WS-RESULT-FLAG: A single-character flag to store the final result ('Y' or 'N'). We use level 88 condition names (IS-ISOGRAM, IS-NOT-ISOGRAM) for more readable `IF` statements later.
WS-LOOP-INDEX, WS-CHAR-INDEX, WS-CURRENT-CHAR: Standard variables for controlling our loop, storing the calculated alphabet index, and holding the character being processed.
WS-FREQUENCY-TABLE: This is the heart of our algorithm. The OCCURS 26 TIMES clause creates an array of 26 single-digit numbers (PIC 9(1)). The INDEXED BY IDX-LETTER clause creates a special, efficient index variable for this table.

The `PROCEDURE DIVISION` Logic Flow

This section contains the executable code, organized into paragraphs (similar to functions or methods).

`000-MAIN-PROCEDURE`

This is the main driver of the program. It orchestrates the entire process by calling other paragraphs in a specific order.

It calls 100-PREPARE-STRING to normalize the input.
It calls 200-INITIALIZE-FREQ-TABLE to reset our counter array.
It executes the main loop, 300-CHECK-FOR-ISOGRAM. The VARYING...UNTIL clause handles the iteration from the first character to the last. Crucially, the loop also stops if IS-NOT-ISOGRAM becomes true, making the program more efficient by exiting early.
Finally, it calls 400-DISPLAY-RESULT to show the outcome.

`100-PREPARE-STRING`

This paragraph cleans the input data. First, it uses the intrinsic function FUNCTION UPPER-CASE and then the powerful INSPECT ... CONVERTING verb to change all letters to lowercase. This ensures our check is case-insensitive. It also calculates the actual length of the string, ignoring any trailing spaces.

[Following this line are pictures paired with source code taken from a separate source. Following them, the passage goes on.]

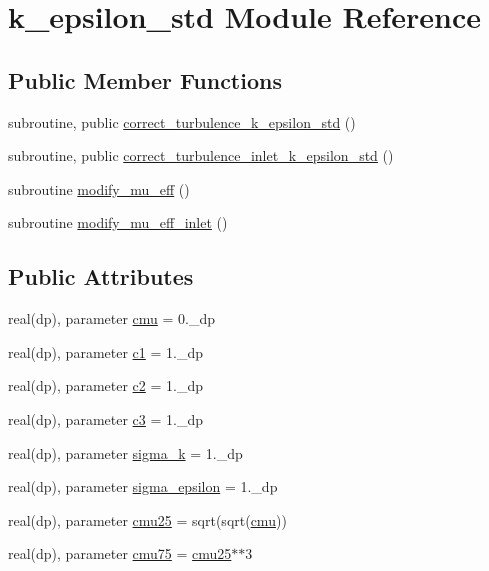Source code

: \hypertarget{classk__epsilon__std}{\section{k\-\_\-epsilon\-\_\-std Module Reference}
\label{classk__epsilon__std}
}
\subsection*{Public Member Functions}
\begin{DoxyCompactItemize}
\item 
subroutine, public \hyperlink{classk__epsilon__std_aba071419bae84ce7a551ad2786481333}{correct\-\_\-turbulence\-\_\-k\-\_\-epsilon\-\_\-std} ()
\item 
subroutine, public \hyperlink{classk__epsilon__std_a1f9fe4f360a65f9d3f13c90cc30870b0}{correct\-\_\-turbulence\-\_\-inlet\-\_\-k\-\_\-epsilon\-\_\-std} ()
\item 
subroutine \hyperlink{classk__epsilon__std_a0a532283b523bd70158bf79b67d8d70e}{modify\-\_\-mu\-\_\-eff} ()
\item 
subroutine \hyperlink{classk__epsilon__std_a67a34b9f9d0599206952688d26e0d903}{modify\-\_\-mu\-\_\-eff\-\_\-inlet} ()
\end{DoxyCompactItemize}
\subsection*{Public Attributes}
\begin{DoxyCompactItemize}
\item 
real(dp), parameter \hyperlink{classk__epsilon__std_ab8b45782adecbcc30ebf7b73d34a5ebd}{cmu} = 0.\-\_\-dp
\item 
real(dp), parameter \hyperlink{classk__epsilon__std_a93ff6c4e5f083bc36a60209c171035f8}{c1} = 1.\-\_\-dp
\item 
real(dp), parameter \hyperlink{classk__epsilon__std_a42ad7b9456f3e4d745d15cbfa7dd05c9}{c2} = 1.\-\_\-dp
\item 
real(dp), parameter \hyperlink{classk__epsilon__std_a95e68b7b052df6838c3c516dd66cf0c5}{c3} = 1.\-\_\-dp
\item 
real(dp), parameter \hyperlink{classk__epsilon__std_a6fa05e7c5d25ef3f137a8fbf3523f86e}{sigma\-\_\-k} = 1.\-\_\-dp
\item 
real(dp), parameter \hyperlink{classk__epsilon__std_a915f88270b38c6960c564a1e62b30a4b}{sigma\-\_\-epsilon} = 1.\-\_\-dp
\item 
real(dp), parameter \hyperlink{classk__epsilon__std_a5560ee6203c001281958b7335769e6e4}{cmu25} = sqrt(sqrt(\hyperlink{classk__epsilon__std_ab8b45782adecbcc30ebf7b73d34a5ebd}{cmu}))
\item 
real(dp), parameter \hyperlink{classk__epsilon__std_a385af61636cbfd6cd867898d54c297f1}{cmu75} = \hyperlink{classk__epsilon__std_a5560ee6203c001281958b7335769e6e4}{cmu25}$\ast$$\ast$3
\end{DoxyCompactItemize}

`200-INITIALIZE-FREQ-TABLE`

A simple but critical step. This paragraph uses a PERFORM VARYING loop to iterate through all 26 slots of our WS-LETTER-COUNT table and sets each one to 0. This guarantees a clean slate before we start checking a new string.

`300-CHECK-FOR-ISOGRAM`

This is where the core logic is executed on each character of the string.

It extracts the current character using reference modification: WS-NORMALIZED-STRING(WS-LOOP-INDEX:1).
It uses an IF WS-CURRENT-CHAR IS ALPHABETIC check to filter out spaces, hyphens, and any other non-letter characters.
If it's a letter, it calculates the table index. The line COMPUTE WS-CHAR-INDEX = FUNCTION ORD(WS-CURRENT-CHAR) - FUNCTION ORD('a') + 1 is a modern and portable way to do this. FUNCTION ORD returns the numeric position of a character in the program's character set. By subtracting the ordinal value of 'a' and adding 1, we map 'a' -> 1, 'b' -> 2, etc.
It then checks WS-LETTER-COUNT(WS-CHAR-INDEX). If it's greater than 0, we've seen this letter before, so we SET IS-NOT-ISOGRAM TO TRUE.
If not, we set WS-LETTER-COUNT(WS-CHAR-INDEX) to 1, marking the letter as seen.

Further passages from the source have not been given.